Angelino c’ha provato, ma senza successo. L’ultima “alfanata” è arrivata sulla legge elettorale, il Rosatellum bis in discussione alla Camera. Andando al sodo: giovedì Alternativa popolare, il partito del ministro degli Esteri, ha chiesto di modificare la soglia di sbarramento al Senato, fissata al 3% su base nazionale. Una soglia considerata troppo alta da Ap. Cosa volevano quindi l’ex delfino senza quid di Silvio Berlusconi e i suoi? Che la stessa venisse calcolata su base regionale: entra chi almeno in tre Regioni arriva al 3%. In quel caso i centristi, che in Sicilia, Lazio e Lombardia (Alfano-Lorenzin-Lupi) riscuotono discreto successo, si sarebbero visti spalancare le porte di Palazzo Madama. Al contrario, complici percentuali nei sondaggi non proprio esaltanti (2% circa), avrebbero rischiato di restare fuori. La “domanda” è stata però respinta nella mattinata di venerdì, come dichiarato dal capogruppo del Pd a Montecitorio, Ettore Rosato, che aveva subito provato a smorzare le polemiche dicendo che non c’è “nessuna trattativa col coltello in mano”, invitando a definirla non solo norma salva-Ap ma anche salva-Mdp, perché i bersaniani starebbero più o meno nelle stesse condizioni.

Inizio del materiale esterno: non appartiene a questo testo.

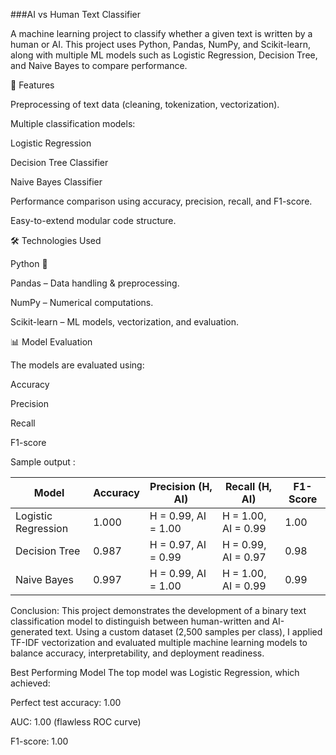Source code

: ###AI vs Human Text Classifier

A machine learning project to classify whether a given text is written by a human or AI.
This project uses Python, Pandas, NumPy, and Scikit-learn, along with multiple ML models such as Logistic Regression, Decision Tree, and Naive Bayes to compare performance.

📌 Features

Preprocessing of text data (cleaning, tokenization, vectorization).

Multiple classification models:

Logistic Regression

Decision Tree Classifier

Naive Bayes Classifier

Performance comparison using accuracy, precision, recall, and F1-score.

Easy-to-extend modular code structure.

🛠️ Technologies Used

Python 🐍

Pandas – Data handling & preprocessing.

NumPy – Numerical computations.

Scikit-learn – ML models, vectorization, and evaluation.

📊 Model Evaluation

The models are evaluated using:

Accuracy

Precision

Recall

F1-score

Sample output :

| Model               | Accuracy | Precision (H, AI)   | Recall (H, AI)      | F1-Score |
| ------------------- | -------- | ------------------- | ------------------- | -------- |
| Logistic Regression | 1.000    | H = 0.99, AI = 1.00 | H = 1.00, AI = 0.99 | 1.00     |
| Decision Tree       | 0.987    | H = 0.97, AI = 0.99 | H = 0.99, AI = 0.97 | 0.98     |
| Naive Bayes         | 0.997    | H = 0.99, AI = 1.00 | H = 1.00, AI = 0.99 | 0.99     |

Conclusion:
This project demonstrates the development of a binary text classification model to distinguish between human-written and AI-generated text. Using a custom dataset (2,500 samples per class), I applied TF-IDF vectorization and evaluated multiple machine learning models to balance accuracy, interpretability, and deployment readiness.

Best Performing Model
The top model was Logistic Regression, which achieved:

Perfect test accuracy: 1.00

AUC: 1.00 (flawless ROC curve)

F1-score: 1.00
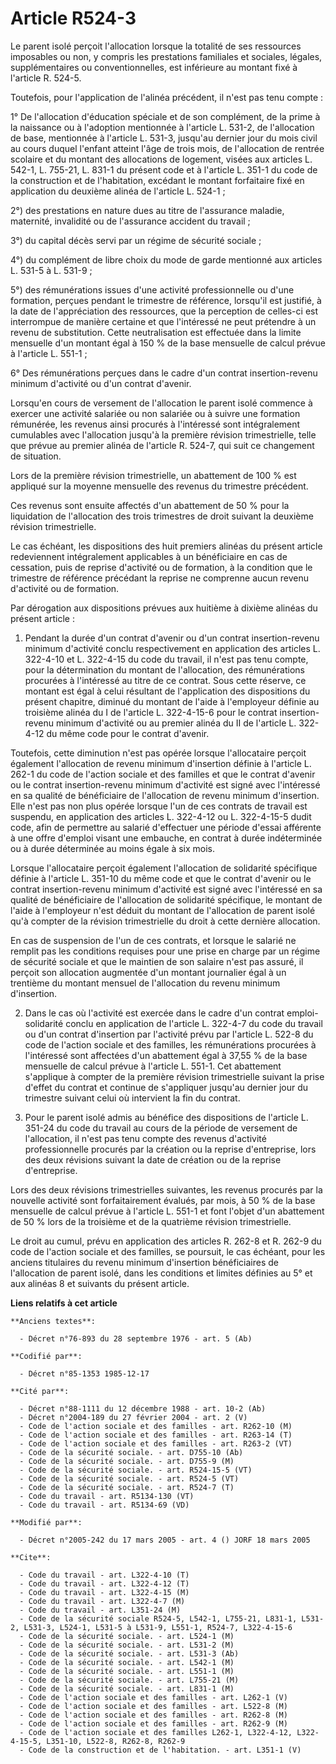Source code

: # Article R524-3

Le parent isolé perçoit l'allocation lorsque la totalité de ses ressources imposables ou non, y compris les prestations
familiales et sociales, légales, supplémentaires ou conventionnelles, est inférieure au montant fixé à l'article R. 524-5.

Toutefois, pour l'application de l'alinéa précédent, il n'est pas tenu compte : 

1° De l'allocation d'éducation spéciale et de son complément, de la prime à la naissance ou à l'adoption mentionnée à
l'article L. 531-2, de l'allocation de base, mentionnée à l'article L. 531-3, jusqu'au dernier jour du mois civil au cours
duquel l'enfant atteint l'âge de trois mois, de l'allocation de rentrée scolaire et du montant des allocations de logement,
visées aux articles L. 542-1, L. 755-21, L. 831-1 du présent code et à l'article L. 351-1 du code de la construction et de
l'habitation, excédant le montant forfaitaire fixé en application du deuxième alinéa de l'article L. 524-1 ;

2°) des prestations en nature dues au titre de l'assurance maladie, maternité, invalidité ou de l'assurance accident du
travail ; 

3°) du capital décès servi par un régime de sécurité sociale ;

4°) du complément de libre choix du mode de garde mentionné aux articles L. 531-5 à L. 531-9 ;

5°) des rémunérations issues d'une activité professionnelle ou d'une formation, perçues pendant le trimestre de référence,
lorsqu'il est justifié, à la date de l'appréciation des ressources, que la perception de celles-ci est interrompue de manière
certaine et que l'intéressé ne peut prétendre à un revenu de substitution. Cette neutralisation est effectuée dans la limite
mensuelle d'un montant égal à 150 % de la base mensuelle de calcul prévue à l'article L. 551-1 ;

6° Des rémunérations perçues dans le cadre d'un contrat insertion-revenu minimum d'activité ou d'un contrat d'avenir.

Lorsqu'en cours de versement de l'allocation le parent isolé commence à exercer une activité salariée ou non salariée ou à
suivre une formation rémunérée, les revenus ainsi procurés à l'intéressé sont intégralement cumulables avec l'allocation
jusqu'à la première révision trimestrielle, telle que prévue au premier alinéa de l'article R. 524-7, qui suit ce changement
de situation.

Lors de la première révision trimestrielle, un abattement de 100 % est appliqué sur la moyenne mensuelle des revenus du
trimestre précédent.

Ces revenus sont ensuite affectés d'un abattement de 50 % pour la liquidation de l'allocation des trois trimestres de droit
suivant la deuxième révision trimestrielle.

Le cas échéant, les dispositions des huit premiers alinéas du présent article redeviennent intégralement applicables à un
bénéficiaire en cas de cessation, puis de reprise d'activité ou de formation, à la condition que le trimestre de référence
précédant la reprise ne comprenne aucun revenu d'activité ou de formation.

Par dérogation aux dispositions prévues aux huitième à dixième alinéas du présent article :

1. Pendant la durée d'un contrat d'avenir ou d'un contrat insertion-revenu minimum d'activité conclu respectivement en
application des articles L. 322-4-10 et L. 322-4-15 du code du travail, il n'est pas tenu compte, pour la détermination du
montant de l'allocation, des rémunérations procurées à l'intéressé au titre de ce contrat. Sous cette réserve, ce montant est
égal à celui résultant de l'application des dispositions du présent chapitre, diminué du montant de l'aide à l'employeur
définie au troisième alinéa du I de l'article L. 322-4-15-6 pour le contrat insertion-revenu minimum d'activité ou au premier
alinéa du II de l'article L. 322-4-12 du même code pour le contrat d'avenir.

Toutefois, cette diminution n'est pas opérée lorsque l'allocataire perçoit également l'allocation de revenu minimum
d'insertion définie à l'article L. 262-1 du code de l'action sociale et des familles et que le contrat d'avenir ou le contrat
insertion-revenu minimum d'activité est signé avec l'intéressé en sa qualité de bénéficiaire de l'allocation de revenu
minimum d'insertion. Elle n'est pas non plus opérée lorsque l'un de ces contrats de travail est suspendu, en application des
articles L. 322-4-12 ou L. 322-4-15-5 dudit code, afin de permettre au salarié d'effectuer une période d'essai afférente à
une offre d'emploi visant une embauche, en contrat à durée indéterminée ou à durée déterminée au moins égale à six mois.

Lorsque l'allocataire perçoit également l'allocation de solidarité spécifique définie à l'article L. 351-10 du même code et
que le contrat d'avenir ou le contrat insertion-revenu minimum d'activité est signé avec l'intéressé en sa qualité de
bénéficiaire de l'allocation de solidarité spécifique, le montant de l'aide à l'employeur n'est déduit du montant de
l'allocation de parent isolé qu'à compter de la révision trimestrielle du droit à cette dernière allocation.

En cas de suspension de l'un de ces contrats, et lorsque le salarié ne remplit pas les conditions requises pour une prise en
charge par un régime de sécurité sociale et que le maintien de son salaire n'est pas assuré, il perçoit son allocation
augmentée d'un montant journalier égal à un trentième du montant mensuel de l'allocation du revenu minimum d'insertion.

2. Dans le cas où l'activité est exercée dans le cadre d'un contrat emploi-solidarité conclu en application de l'article L.
322-4-7 du code du travail ou d'un contrat d'insertion par l'activité prévu par l'article L. 522-8 du code de l'action
sociale et des familles, les rémunérations procurées à l'intéressé sont affectées d'un abattement égal à 37,55 % de la base
mensuelle de calcul prévue à l'article L. 551-1. Cet abattement s'applique à compter de la première révision trimestrielle
suivant la prise d'effet du contrat et continue de s'appliquer jusqu'au dernier jour du trimestre suivant celui où intervient
la fin du contrat.

3. Pour le parent isolé admis au bénéfice des dispositions de l'article L. 351-24 du code du travail au cours de la période
de versement de l'allocation, il n'est pas tenu compte des revenus d'activité professionnelle procurés par la création ou la
reprise d'entreprise, lors des deux révisions suivant la date de création ou de la reprise d'entreprise.

Lors des deux révisions trimestrielles suivantes, les revenus procurés par la nouvelle activité sont forfaitairement évalués,
par mois, à 50 % de la base mensuelle de calcul prévue à l'article L. 551-1 et font l'objet d'un abattement de 50 % lors de
la troisième et de la quatrième révision trimestrielle.

Le droit au cumul, prévu en application des articles R. 262-8 et R. 262-9 du code de l'action sociale et des familles, se
poursuit, le cas échéant, pour les anciens titulaires du revenu minimum d'insertion bénéficiaires de l'allocation de parent
isolé, dans les conditions et limites définies au 5° et aux alinéas 8 et suivants du présent article.

**Liens relatifs à cet article**

	**Anciens textes**:

	  - Décret n°76-893 du 28 septembre 1976 - art. 5 (Ab)

	**Codifié par**:

	  - Décret n°85-1353 1985-12-17

	**Cité par**:

	  - Décret n°88-1111 du 12 décembre 1988 - art. 10-2 (Ab)
	  - Décret n°2004-189 du 27 février 2004 - art. 2 (V)
	  - Code de l'action sociale et des familles - art. R262-10 (M)
	  - Code de l'action sociale et des familles - art. R263-14 (T)
	  - Code de l'action sociale et des familles - art. R263-2 (VT)
	  - Code de la sécurité sociale. - art. D755-10 (Ab)
	  - Code de la sécurité sociale. - art. D755-9 (M)
	  - Code de la sécurité sociale. - art. R524-15-5 (VT)
	  - Code de la sécurité sociale. - art. R524-5 (VT)
	  - Code de la sécurité sociale. - art. R524-7 (T)
	  - Code du travail - art. R5134-130 (VT)
	  - Code du travail - art. R5134-69 (VD)

	**Modifié par**:

	  - Décret n°2005-242 du 17 mars 2005 - art. 4 () JORF 18 mars 2005

	**Cite**:

	  - Code du travail - art. L322-4-10 (T)
	  - Code du travail - art. L322-4-12 (T)
	  - Code du travail - art. L322-4-15 (M)
	  - Code du travail - art. L322-4-7 (M)
	  - Code du travail - art. L351-24 (M)
	  - Code de la sécurité sociale R524-5, L542-1, L755-21, L831-1, L531-2, L531-3, L524-1, L531-5 à L531-9, L551-1, R524-7, L322-4-15-6
	  - Code de la sécurité sociale. - art. L524-1 (M)
	  - Code de la sécurité sociale. - art. L531-2 (M)
	  - Code de la sécurité sociale. - art. L531-3 (Ab)
	  - Code de la sécurité sociale. - art. L542-1 (M)
	  - Code de la sécurité sociale. - art. L551-1 (M)
	  - Code de la sécurité sociale. - art. L755-21 (M)
	  - Code de la sécurité sociale. - art. L831-1 (M)
	  - Code de l'action sociale et des familles - art. L262-1 (V)
	  - Code de l'action sociale et des familles - art. L522-8 (M)
	  - Code de l'action sociale et des familles - art. R262-8 (M)
	  - Code de l'action sociale et des familles - art. R262-9 (M)
	  - Code de l'action sociale et des familles L262-1, L322-4-12, L322-4-15-5, L351-10, L522-8, R262-8, R262-9
	  - Code de la construction et de l'habitation. - art. L351-1 (V)
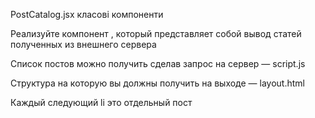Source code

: PostCatalog.jsx класові компоненти

Реализуйте компонент <PostCatalog />, который представляет собой вывод статей полученных из внешнего сервера

Список постов можно получить сделав запрос на сервер — script.js

Структура на которую вы должны получить на выходе — layout.html

Каждый следующий li это отдельный пост
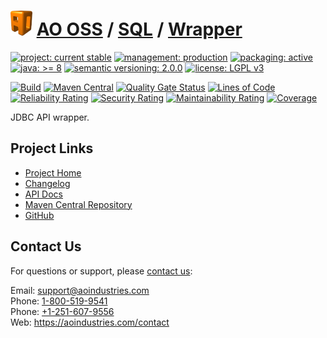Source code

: # [<img src="ao-logo.png" alt="AO Logo" width="35" height="40">](https://github.com/ao-apps) [AO OSS](https://github.com/ao-apps/ao-oss) / [SQL](https://github.com/ao-apps/ao-sql) / [Wrapper](https://github.com/ao-apps/ao-sql-wrapper)

[![project: current stable](https://oss.aoapps.com/ao-badges/project-current-stable.svg)](https://aoindustries.com/life-cycle#project-current-stable)
[![management: production](https://oss.aoapps.com/ao-badges/management-production.svg)](https://aoindustries.com/life-cycle#management-production)
[![packaging: active](https://oss.aoapps.com/ao-badges/packaging-active.svg)](https://aoindustries.com/life-cycle#packaging-active)  
[![java: &gt;= 8](https://oss.aoapps.com/ao-badges/java-8.svg)](https://docs.oracle.com/javase/8/)
[![semantic versioning: 2.0.0](https://oss.aoapps.com/ao-badges/semver-2.0.0.svg)](https://semver.org/spec/v2.0.0.html)
[![license: LGPL v3](https://oss.aoapps.com/ao-badges/license-lgpl-3.0.svg)](https://www.gnu.org/licenses/lgpl-3.0)

[![Build](https://github.com/ao-apps/ao-sql-wrapper/workflows/Build/badge.svg?branch=master)](https://github.com/ao-apps/ao-sql-wrapper/actions?query=workflow%3ABuild)
[![Maven Central](https://maven-badges.herokuapp.com/maven-central/com.aoapps/ao-sql-wrapper/badge.svg)](https://maven-badges.herokuapp.com/maven-central/com.aoapps/ao-sql-wrapper)
[![Quality Gate Status](https://sonarcloud.io/api/project_badges/measure?branch=master&project=com.aoapps%3Aao-sql-wrapper&metric=alert_status)](https://sonarcloud.io/dashboard?branch=master&id=com.aoapps%3Aao-sql-wrapper)
[![Lines of Code](https://sonarcloud.io/api/project_badges/measure?branch=master&project=com.aoapps%3Aao-sql-wrapper&metric=ncloc)](https://sonarcloud.io/component_measures?branch=master&id=com.aoapps%3Aao-sql-wrapper&metric=ncloc)  
[![Reliability Rating](https://sonarcloud.io/api/project_badges/measure?branch=master&project=com.aoapps%3Aao-sql-wrapper&metric=reliability_rating)](https://sonarcloud.io/component_measures?branch=master&id=com.aoapps%3Aao-sql-wrapper&metric=Reliability)
[![Security Rating](https://sonarcloud.io/api/project_badges/measure?branch=master&project=com.aoapps%3Aao-sql-wrapper&metric=security_rating)](https://sonarcloud.io/component_measures?branch=master&id=com.aoapps%3Aao-sql-wrapper&metric=Security)
[![Maintainability Rating](https://sonarcloud.io/api/project_badges/measure?branch=master&project=com.aoapps%3Aao-sql-wrapper&metric=sqale_rating)](https://sonarcloud.io/component_measures?branch=master&id=com.aoapps%3Aao-sql-wrapper&metric=Maintainability)
[![Coverage](https://sonarcloud.io/api/project_badges/measure?branch=master&project=com.aoapps%3Aao-sql-wrapper&metric=coverage)](https://sonarcloud.io/component_measures?branch=master&id=com.aoapps%3Aao-sql-wrapper&metric=Coverage)

JDBC API wrapper.

## Project Links
* [Project Home](https://oss.aoapps.com/sql/wrapper/)
* [Changelog](https://oss.aoapps.com/sql/wrapper/changelog)
* [API Docs](https://oss.aoapps.com/sql/wrapper/apidocs/)
* [Maven Central Repository](https://central.sonatype.com/artifact/com.aoapps/ao-sql-wrapper)
* [GitHub](https://github.com/ao-apps/ao-sql-wrapper)

## Contact Us
For questions or support, please [contact us](https://aoindustries.com/contact):

Email: [support@aoindustries.com](mailto:support@aoindustries.com)  
Phone: [1-800-519-9541](tel:1-800-519-9541)  
Phone: [+1-251-607-9556](tel:+1-251-607-9556)  
Web: https://aoindustries.com/contact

“Sarebbe una schifezza”, aveva però tagliato corto Alfredo D’Attorre (Mdp), “non la vogliamo perché favorirebbe la frammentazione e il mercato delle vacche”. E anche Forza Italia si era mostrata tiepida. “C’è un testo base e il testo base dice che il 3% è su base nazionale – ha spiegato il presidente dei deputati di FI alla Camera Renato Brunetta –. Nella discussione per noi si parte da quello. Bisognerà trovare un compromesso ma certamente non salterà l’accordo”.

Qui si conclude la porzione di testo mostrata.